EXERCISE: Every record is to be duplicated exactly as it reads, without its images.

DATA EXCERPTS:
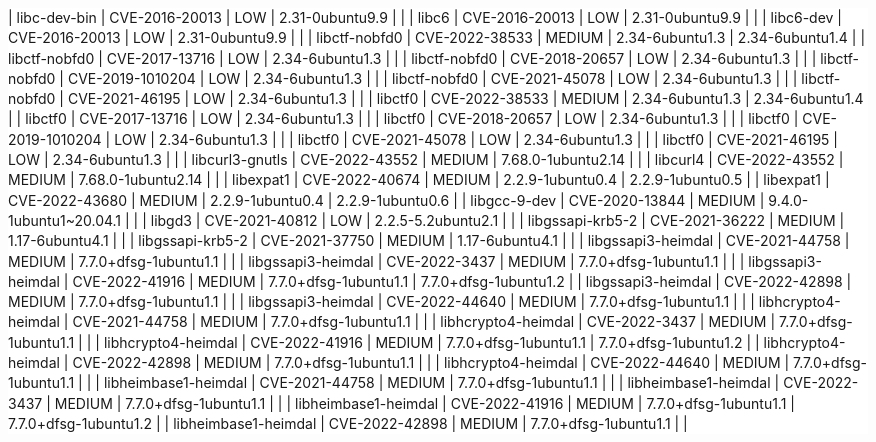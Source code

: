 | libc-dev-bin         |    CVE-2016-20013   |   LOW  |  2.31-0ubuntu9.9 |  |
| libc6         |    CVE-2016-20013   |   LOW  |  2.31-0ubuntu9.9 |  |
| libc6-dev         |    CVE-2016-20013   |   LOW  |  2.31-0ubuntu9.9 |  |
| libctf-nobfd0         |    CVE-2022-38533   |   MEDIUM  |  2.34-6ubuntu1.3 | 2.34-6ubuntu1.4 |
| libctf-nobfd0         |    CVE-2017-13716   |   LOW  |  2.34-6ubuntu1.3 |  |
| libctf-nobfd0         |    CVE-2018-20657   |   LOW  |  2.34-6ubuntu1.3 |  |
| libctf-nobfd0         |    CVE-2019-1010204   |   LOW  |  2.34-6ubuntu1.3 |  |
| libctf-nobfd0         |    CVE-2021-45078   |   LOW  |  2.34-6ubuntu1.3 |  |
| libctf-nobfd0         |    CVE-2021-46195   |   LOW  |  2.34-6ubuntu1.3 |  |
| libctf0         |    CVE-2022-38533   |   MEDIUM  |  2.34-6ubuntu1.3 | 2.34-6ubuntu1.4 |
| libctf0         |    CVE-2017-13716   |   LOW  |  2.34-6ubuntu1.3 |  |
| libctf0         |    CVE-2018-20657   |   LOW  |  2.34-6ubuntu1.3 |  |
| libctf0         |    CVE-2019-1010204   |   LOW  |  2.34-6ubuntu1.3 |  |
| libctf0         |    CVE-2021-45078   |   LOW  |  2.34-6ubuntu1.3 |  |
| libctf0         |    CVE-2021-46195   |   LOW  |  2.34-6ubuntu1.3 |  |
| libcurl3-gnutls         |    CVE-2022-43552   |   MEDIUM  |  7.68.0-1ubuntu2.14 |  |
| libcurl4         |    CVE-2022-43552   |   MEDIUM  |  7.68.0-1ubuntu2.14 |  |
| libexpat1         |    CVE-2022-40674   |   MEDIUM  |  2.2.9-1ubuntu0.4 | 2.2.9-1ubuntu0.5 |
| libexpat1         |    CVE-2022-43680   |   MEDIUM  |  2.2.9-1ubuntu0.4 | 2.2.9-1ubuntu0.6 |
| libgcc-9-dev         |    CVE-2020-13844   |   MEDIUM  |  9.4.0-1ubuntu1~20.04.1 |  |
| libgd3         |    CVE-2021-40812   |   LOW  |  2.2.5-5.2ubuntu2.1 |  |
| libgssapi-krb5-2         |    CVE-2021-36222   |   MEDIUM  |  1.17-6ubuntu4.1 |  |
| libgssapi-krb5-2         |    CVE-2021-37750   |   MEDIUM  |  1.17-6ubuntu4.1 |  |
| libgssapi3-heimdal         |    CVE-2021-44758   |   MEDIUM  |  7.7.0+dfsg-1ubuntu1.1 |  |
| libgssapi3-heimdal         |    CVE-2022-3437   |   MEDIUM  |  7.7.0+dfsg-1ubuntu1.1 |  |
| libgssapi3-heimdal         |    CVE-2022-41916   |   MEDIUM  |  7.7.0+dfsg-1ubuntu1.1 | 7.7.0+dfsg-1ubuntu1.2 |
| libgssapi3-heimdal         |    CVE-2022-42898   |   MEDIUM  |  7.7.0+dfsg-1ubuntu1.1 |  |
| libgssapi3-heimdal         |    CVE-2022-44640   |   MEDIUM  |  7.7.0+dfsg-1ubuntu1.1 |  |
| libhcrypto4-heimdal         |    CVE-2021-44758   |   MEDIUM  |  7.7.0+dfsg-1ubuntu1.1 |  |
| libhcrypto4-heimdal         |    CVE-2022-3437   |   MEDIUM  |  7.7.0+dfsg-1ubuntu1.1 |  |
| libhcrypto4-heimdal         |    CVE-2022-41916   |   MEDIUM  |  7.7.0+dfsg-1ubuntu1.1 | 7.7.0+dfsg-1ubuntu1.2 |
| libhcrypto4-heimdal         |    CVE-2022-42898   |   MEDIUM  |  7.7.0+dfsg-1ubuntu1.1 |  |
| libhcrypto4-heimdal         |    CVE-2022-44640   |   MEDIUM  |  7.7.0+dfsg-1ubuntu1.1 |  |
| libheimbase1-heimdal         |    CVE-2021-44758   |   MEDIUM  |  7.7.0+dfsg-1ubuntu1.1 |  |
| libheimbase1-heimdal         |    CVE-2022-3437   |   MEDIUM  |  7.7.0+dfsg-1ubuntu1.1 |  |
| libheimbase1-heimdal         |    CVE-2022-41916   |   MEDIUM  |  7.7.0+dfsg-1ubuntu1.1 | 7.7.0+dfsg-1ubuntu1.2 |
| libheimbase1-heimdal         |    CVE-2022-42898   |   MEDIUM  |  7.7.0+dfsg-1ubuntu1.1 |  |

SOLUTION:
Source code

: | libc-dev-bin         |    CVE-2016-20013   |   LOW  |  2.31-0ubuntu9.9 |  |
| libc6         |    CVE-2016-20013   |   LOW  |  2.31-0ubuntu9.9 |  |
| libc6-dev         |    CVE-2016-20013   |   LOW  |  2.31-0ubuntu9.9 |  |
| libctf-nobfd0         |    CVE-2022-38533   |   MEDIUM  |  2.34-6ubuntu1.3 | 2.34-6ubuntu1.4 |
| libctf-nobfd0         |    CVE-2017-13716   |   LOW  |  2.34-6ubuntu1.3 |  |
| libctf-nobfd0         |    CVE-2018-20657   |   LOW  |  2.34-6ubuntu1.3 |  |
| libctf-nobfd0         |    CVE-2019-1010204   |   LOW  |  2.34-6ubuntu1.3 |  |
| libctf-nobfd0         |    CVE-2021-45078   |   LOW  |  2.34-6ubuntu1.3 |  |
| libctf-nobfd0         |    CVE-2021-46195   |   LOW  |  2.34-6ubuntu1.3 |  |
| libctf0         |    CVE-2022-38533   |   MEDIUM  |  2.34-6ubuntu1.3 | 2.34-6ubuntu1.4 |
| libctf0         |    CVE-2017-13716   |   LOW  |  2.34-6ubuntu1.3 |  |
| libctf0         |    CVE-2018-20657   |   LOW  |  2.34-6ubuntu1.3 |  |
| libctf0         |    CVE-2019-1010204   |   LOW  |  2.34-6ubuntu1.3 |  |
| libctf0         |    CVE-2021-45078   |   LOW  |  2.34-6ubuntu1.3 |  |
| libctf0         |    CVE-2021-46195   |   LOW  |  2.34-6ubuntu1.3 |  |
| libcurl3-gnutls         |    CVE-2022-43552   |   MEDIUM  |  7.68.0-1ubuntu2.14 |  |
| libcurl4         |    CVE-2022-43552   |   MEDIUM  |  7.68.0-1ubuntu2.14 |  |
| libexpat1         |    CVE-2022-40674   |   MEDIUM  |  2.2.9-1ubuntu0.4 | 2.2.9-1ubuntu0.5 |
| libexpat1         |    CVE-2022-43680   |   MEDIUM  |  2.2.9-1ubuntu0.4 | 2.2.9-1ubuntu0.6 |
| libgcc-9-dev         |    CVE-2020-13844   |   MEDIUM  |  9.4.0-1ubuntu1~20.04.1 |  |
| libgd3         |    CVE-2021-40812   |   LOW  |  2.2.5-5.2ubuntu2.1 |  |
| libgssapi-krb5-2         |    CVE-2021-36222   |   MEDIUM  |  1.17-6ubuntu4.1 |  |
| libgssapi-krb5-2         |    CVE-2021-37750   |   MEDIUM  |  1.17-6ubuntu4.1 |  |
| libgssapi3-heimdal         |    CVE-2021-44758   |   MEDIUM  |  7.7.0+dfsg-1ubuntu1.1 |  |
| libgssapi3-heimdal         |    CVE-2022-3437   |   MEDIUM  |  7.7.0+dfsg-1ubuntu1.1 |  |
| libgssapi3-heimdal         |    CVE-2022-41916   |   MEDIUM  |  7.7.0+dfsg-1ubuntu1.1 | 7.7.0+dfsg-1ubuntu1.2 |
| libgssapi3-heimdal         |    CVE-2022-42898   |   MEDIUM  |  7.7.0+dfsg-1ubuntu1.1 |  |
| libgssapi3-heimdal         |    CVE-2022-44640   |   MEDIUM  |  7.7.0+dfsg-1ubuntu1.1 |  |
| libhcrypto4-heimdal         |    CVE-2021-44758   |   MEDIUM  |  7.7.0+dfsg-1ubuntu1.1 |  |
| libhcrypto4-heimdal         |    CVE-2022-3437   |   MEDIUM  |  7.7.0+dfsg-1ubuntu1.1 |  |
| libhcrypto4-heimdal         |    CVE-2022-41916   |   MEDIUM  |  7.7.0+dfsg-1ubuntu1.1 | 7.7.0+dfsg-1ubuntu1.2 |
| libhcrypto4-heimdal         |    CVE-2022-42898   |   MEDIUM  |  7.7.0+dfsg-1ubuntu1.1 |  |
| libhcrypto4-heimdal         |    CVE-2022-44640   |   MEDIUM  |  7.7.0+dfsg-1ubuntu1.1 |  |
| libheimbase1-heimdal         |    CVE-2021-44758   |   MEDIUM  |  7.7.0+dfsg-1ubuntu1.1 |  |
| libheimbase1-heimdal         |    CVE-2022-3437   |   MEDIUM  |  7.7.0+dfsg-1ubuntu1.1 |  |
| libheimbase1-heimdal         |    CVE-2022-41916   |   MEDIUM  |  7.7.0+dfsg-1ubuntu1.1 | 7.7.0+dfsg-1ubuntu1.2 |
| libheimbase1-heimdal         |    CVE-2022-42898   |   MEDIUM  |  7.7.0+dfsg-1ubuntu1.1 |  |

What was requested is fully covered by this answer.